◆ Try it:
Go through the lines below and tally each one holding "found". Write only the total.

<<<<

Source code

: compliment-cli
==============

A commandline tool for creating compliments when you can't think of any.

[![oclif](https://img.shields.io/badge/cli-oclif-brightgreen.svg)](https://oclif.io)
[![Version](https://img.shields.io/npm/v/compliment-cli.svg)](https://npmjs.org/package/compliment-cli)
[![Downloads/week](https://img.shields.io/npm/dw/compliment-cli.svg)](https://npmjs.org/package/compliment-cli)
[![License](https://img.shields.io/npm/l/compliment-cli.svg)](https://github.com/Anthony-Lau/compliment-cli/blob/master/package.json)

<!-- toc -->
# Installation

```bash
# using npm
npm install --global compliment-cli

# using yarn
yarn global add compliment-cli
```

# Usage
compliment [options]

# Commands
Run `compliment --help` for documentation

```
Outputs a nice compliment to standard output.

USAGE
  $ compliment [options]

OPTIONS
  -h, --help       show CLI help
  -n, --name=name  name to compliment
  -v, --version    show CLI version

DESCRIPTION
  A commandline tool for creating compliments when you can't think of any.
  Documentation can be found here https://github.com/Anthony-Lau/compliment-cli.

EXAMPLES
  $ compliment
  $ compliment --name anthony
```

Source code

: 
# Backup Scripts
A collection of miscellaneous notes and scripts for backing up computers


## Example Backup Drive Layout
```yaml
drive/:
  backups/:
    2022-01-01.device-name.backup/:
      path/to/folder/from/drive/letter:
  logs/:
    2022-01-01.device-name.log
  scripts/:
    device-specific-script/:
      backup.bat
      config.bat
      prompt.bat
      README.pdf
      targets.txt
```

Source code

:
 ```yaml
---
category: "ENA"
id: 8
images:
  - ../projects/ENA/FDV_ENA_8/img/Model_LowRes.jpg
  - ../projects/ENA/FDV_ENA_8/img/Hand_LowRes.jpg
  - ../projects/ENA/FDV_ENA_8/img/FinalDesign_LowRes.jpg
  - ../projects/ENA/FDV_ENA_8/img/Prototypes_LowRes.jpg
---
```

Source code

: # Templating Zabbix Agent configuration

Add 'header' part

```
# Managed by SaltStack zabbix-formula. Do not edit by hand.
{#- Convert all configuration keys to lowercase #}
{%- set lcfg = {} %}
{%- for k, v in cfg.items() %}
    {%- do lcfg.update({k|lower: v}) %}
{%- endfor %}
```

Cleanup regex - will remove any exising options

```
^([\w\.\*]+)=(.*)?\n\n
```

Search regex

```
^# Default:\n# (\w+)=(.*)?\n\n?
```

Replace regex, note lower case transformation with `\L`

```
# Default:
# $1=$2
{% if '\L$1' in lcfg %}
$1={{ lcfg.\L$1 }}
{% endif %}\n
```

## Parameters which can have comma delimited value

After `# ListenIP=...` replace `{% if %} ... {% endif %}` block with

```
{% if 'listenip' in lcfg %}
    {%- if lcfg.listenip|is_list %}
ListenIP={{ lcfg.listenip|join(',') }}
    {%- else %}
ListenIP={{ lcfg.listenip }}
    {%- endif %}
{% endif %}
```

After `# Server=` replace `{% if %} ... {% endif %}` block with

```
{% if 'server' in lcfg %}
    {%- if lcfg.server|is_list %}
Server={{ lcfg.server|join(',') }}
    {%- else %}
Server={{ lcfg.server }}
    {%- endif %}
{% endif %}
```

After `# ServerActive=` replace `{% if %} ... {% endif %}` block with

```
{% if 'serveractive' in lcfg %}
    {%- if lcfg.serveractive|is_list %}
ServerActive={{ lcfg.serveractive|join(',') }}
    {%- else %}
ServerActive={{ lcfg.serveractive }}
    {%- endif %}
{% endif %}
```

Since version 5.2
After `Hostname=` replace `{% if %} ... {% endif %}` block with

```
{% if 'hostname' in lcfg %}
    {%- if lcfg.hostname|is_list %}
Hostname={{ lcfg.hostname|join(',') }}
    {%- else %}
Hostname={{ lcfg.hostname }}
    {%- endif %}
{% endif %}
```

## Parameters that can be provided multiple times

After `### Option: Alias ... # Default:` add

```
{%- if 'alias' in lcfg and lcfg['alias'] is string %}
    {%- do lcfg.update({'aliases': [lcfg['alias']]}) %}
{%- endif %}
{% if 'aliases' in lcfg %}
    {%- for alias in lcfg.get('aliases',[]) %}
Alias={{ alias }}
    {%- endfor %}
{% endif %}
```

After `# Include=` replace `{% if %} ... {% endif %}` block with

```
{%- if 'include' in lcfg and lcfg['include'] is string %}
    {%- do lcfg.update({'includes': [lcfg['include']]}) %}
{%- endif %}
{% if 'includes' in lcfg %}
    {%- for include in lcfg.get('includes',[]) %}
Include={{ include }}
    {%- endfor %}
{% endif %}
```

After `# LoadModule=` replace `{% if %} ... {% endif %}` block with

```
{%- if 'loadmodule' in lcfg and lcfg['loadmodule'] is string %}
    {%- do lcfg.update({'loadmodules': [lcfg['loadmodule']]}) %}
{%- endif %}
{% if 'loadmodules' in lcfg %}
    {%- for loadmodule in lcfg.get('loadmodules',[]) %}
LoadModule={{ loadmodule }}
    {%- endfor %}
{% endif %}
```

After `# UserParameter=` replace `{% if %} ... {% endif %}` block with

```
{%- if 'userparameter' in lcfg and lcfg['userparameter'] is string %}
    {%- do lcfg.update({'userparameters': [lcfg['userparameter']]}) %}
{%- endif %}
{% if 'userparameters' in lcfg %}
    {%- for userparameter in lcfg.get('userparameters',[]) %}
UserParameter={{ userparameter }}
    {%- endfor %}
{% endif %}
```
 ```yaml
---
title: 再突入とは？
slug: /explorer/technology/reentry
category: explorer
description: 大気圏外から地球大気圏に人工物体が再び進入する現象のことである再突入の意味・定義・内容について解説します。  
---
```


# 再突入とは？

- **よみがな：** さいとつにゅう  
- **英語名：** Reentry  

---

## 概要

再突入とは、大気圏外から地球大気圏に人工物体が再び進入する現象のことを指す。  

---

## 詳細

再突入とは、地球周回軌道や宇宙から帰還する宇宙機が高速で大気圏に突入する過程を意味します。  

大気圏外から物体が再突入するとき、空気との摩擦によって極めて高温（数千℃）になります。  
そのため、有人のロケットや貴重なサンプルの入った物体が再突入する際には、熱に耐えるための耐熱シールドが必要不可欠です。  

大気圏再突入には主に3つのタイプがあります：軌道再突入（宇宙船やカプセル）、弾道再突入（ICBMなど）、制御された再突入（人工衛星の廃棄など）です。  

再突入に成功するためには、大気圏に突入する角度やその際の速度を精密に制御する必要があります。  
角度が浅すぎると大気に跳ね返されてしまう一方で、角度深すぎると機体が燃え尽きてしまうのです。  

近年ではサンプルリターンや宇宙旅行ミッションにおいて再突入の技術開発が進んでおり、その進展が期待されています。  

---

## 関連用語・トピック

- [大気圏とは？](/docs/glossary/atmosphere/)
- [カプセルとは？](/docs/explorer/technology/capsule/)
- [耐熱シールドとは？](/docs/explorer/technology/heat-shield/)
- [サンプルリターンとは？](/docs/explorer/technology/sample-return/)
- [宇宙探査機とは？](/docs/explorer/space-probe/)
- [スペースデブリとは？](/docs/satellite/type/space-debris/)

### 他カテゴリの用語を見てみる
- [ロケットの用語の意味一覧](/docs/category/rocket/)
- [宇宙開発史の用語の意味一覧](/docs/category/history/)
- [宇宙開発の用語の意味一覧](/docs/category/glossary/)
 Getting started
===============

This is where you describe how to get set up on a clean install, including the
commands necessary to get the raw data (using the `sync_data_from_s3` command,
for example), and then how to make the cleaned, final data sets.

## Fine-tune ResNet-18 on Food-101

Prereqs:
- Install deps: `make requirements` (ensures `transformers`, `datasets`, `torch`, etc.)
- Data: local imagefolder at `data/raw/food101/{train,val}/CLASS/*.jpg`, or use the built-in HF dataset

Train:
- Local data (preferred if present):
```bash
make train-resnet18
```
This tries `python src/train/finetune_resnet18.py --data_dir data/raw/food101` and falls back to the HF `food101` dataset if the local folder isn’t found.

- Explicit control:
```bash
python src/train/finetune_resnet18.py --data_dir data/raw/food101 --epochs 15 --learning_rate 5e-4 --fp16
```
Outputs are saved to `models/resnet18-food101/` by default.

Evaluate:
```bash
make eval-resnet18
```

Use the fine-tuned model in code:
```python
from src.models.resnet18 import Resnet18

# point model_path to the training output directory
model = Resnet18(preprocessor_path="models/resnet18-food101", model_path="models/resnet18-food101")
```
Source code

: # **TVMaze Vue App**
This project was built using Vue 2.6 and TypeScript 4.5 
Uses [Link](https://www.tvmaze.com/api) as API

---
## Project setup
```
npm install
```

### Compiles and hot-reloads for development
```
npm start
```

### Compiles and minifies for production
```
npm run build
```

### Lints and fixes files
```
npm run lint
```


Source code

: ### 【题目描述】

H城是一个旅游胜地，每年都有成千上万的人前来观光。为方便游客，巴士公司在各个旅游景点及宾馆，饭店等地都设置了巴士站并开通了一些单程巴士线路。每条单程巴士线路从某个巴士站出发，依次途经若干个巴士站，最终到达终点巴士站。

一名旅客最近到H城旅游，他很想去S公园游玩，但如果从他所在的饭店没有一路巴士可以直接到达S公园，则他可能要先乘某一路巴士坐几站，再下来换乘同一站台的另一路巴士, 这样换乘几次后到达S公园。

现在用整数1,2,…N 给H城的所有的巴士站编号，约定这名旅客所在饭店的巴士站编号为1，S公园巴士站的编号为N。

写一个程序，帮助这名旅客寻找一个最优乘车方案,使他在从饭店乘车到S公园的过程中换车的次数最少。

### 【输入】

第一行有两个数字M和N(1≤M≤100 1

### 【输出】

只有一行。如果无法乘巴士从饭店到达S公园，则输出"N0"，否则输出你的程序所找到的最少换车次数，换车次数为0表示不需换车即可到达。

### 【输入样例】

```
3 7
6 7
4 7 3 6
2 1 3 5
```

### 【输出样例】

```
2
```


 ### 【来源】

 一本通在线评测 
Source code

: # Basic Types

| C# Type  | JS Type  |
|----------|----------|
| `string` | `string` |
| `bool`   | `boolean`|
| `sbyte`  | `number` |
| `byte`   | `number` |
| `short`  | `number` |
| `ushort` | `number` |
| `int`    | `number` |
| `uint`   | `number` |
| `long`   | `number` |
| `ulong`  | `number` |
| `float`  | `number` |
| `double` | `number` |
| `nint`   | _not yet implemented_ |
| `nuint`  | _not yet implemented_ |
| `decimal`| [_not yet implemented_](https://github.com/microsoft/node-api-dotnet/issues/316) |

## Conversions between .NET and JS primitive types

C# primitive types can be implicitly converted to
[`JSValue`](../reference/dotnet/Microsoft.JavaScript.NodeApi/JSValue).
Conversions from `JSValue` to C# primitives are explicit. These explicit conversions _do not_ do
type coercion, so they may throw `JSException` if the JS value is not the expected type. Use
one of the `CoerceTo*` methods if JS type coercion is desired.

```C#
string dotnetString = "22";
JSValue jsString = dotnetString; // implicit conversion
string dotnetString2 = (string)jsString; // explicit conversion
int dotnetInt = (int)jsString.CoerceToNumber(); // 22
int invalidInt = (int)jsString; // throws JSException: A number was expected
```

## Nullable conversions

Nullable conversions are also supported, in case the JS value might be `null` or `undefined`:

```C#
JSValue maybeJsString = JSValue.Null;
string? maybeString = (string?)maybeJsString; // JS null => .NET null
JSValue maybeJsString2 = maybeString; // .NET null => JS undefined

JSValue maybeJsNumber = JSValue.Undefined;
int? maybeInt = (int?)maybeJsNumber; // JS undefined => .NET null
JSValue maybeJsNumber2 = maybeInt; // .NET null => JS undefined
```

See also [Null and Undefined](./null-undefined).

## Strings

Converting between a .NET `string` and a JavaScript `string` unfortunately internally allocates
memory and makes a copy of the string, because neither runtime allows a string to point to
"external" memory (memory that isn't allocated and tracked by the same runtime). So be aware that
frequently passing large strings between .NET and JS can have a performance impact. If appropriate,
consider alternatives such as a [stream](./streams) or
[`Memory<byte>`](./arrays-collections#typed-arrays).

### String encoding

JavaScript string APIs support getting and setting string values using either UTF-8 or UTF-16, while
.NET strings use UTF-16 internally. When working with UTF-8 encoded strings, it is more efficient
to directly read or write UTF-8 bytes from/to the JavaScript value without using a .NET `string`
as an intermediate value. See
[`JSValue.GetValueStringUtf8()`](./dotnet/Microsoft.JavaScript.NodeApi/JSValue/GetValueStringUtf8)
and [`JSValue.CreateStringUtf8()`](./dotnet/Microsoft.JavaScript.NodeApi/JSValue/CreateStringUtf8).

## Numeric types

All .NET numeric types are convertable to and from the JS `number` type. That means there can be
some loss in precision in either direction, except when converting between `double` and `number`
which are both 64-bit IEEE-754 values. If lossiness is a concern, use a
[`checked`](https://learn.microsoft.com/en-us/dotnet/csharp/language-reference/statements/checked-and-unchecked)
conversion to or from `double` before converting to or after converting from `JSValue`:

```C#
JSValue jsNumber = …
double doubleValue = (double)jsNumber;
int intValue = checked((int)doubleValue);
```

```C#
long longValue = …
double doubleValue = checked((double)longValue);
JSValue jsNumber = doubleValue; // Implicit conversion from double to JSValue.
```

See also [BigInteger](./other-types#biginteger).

>>>>

◆ Finished exercise:
2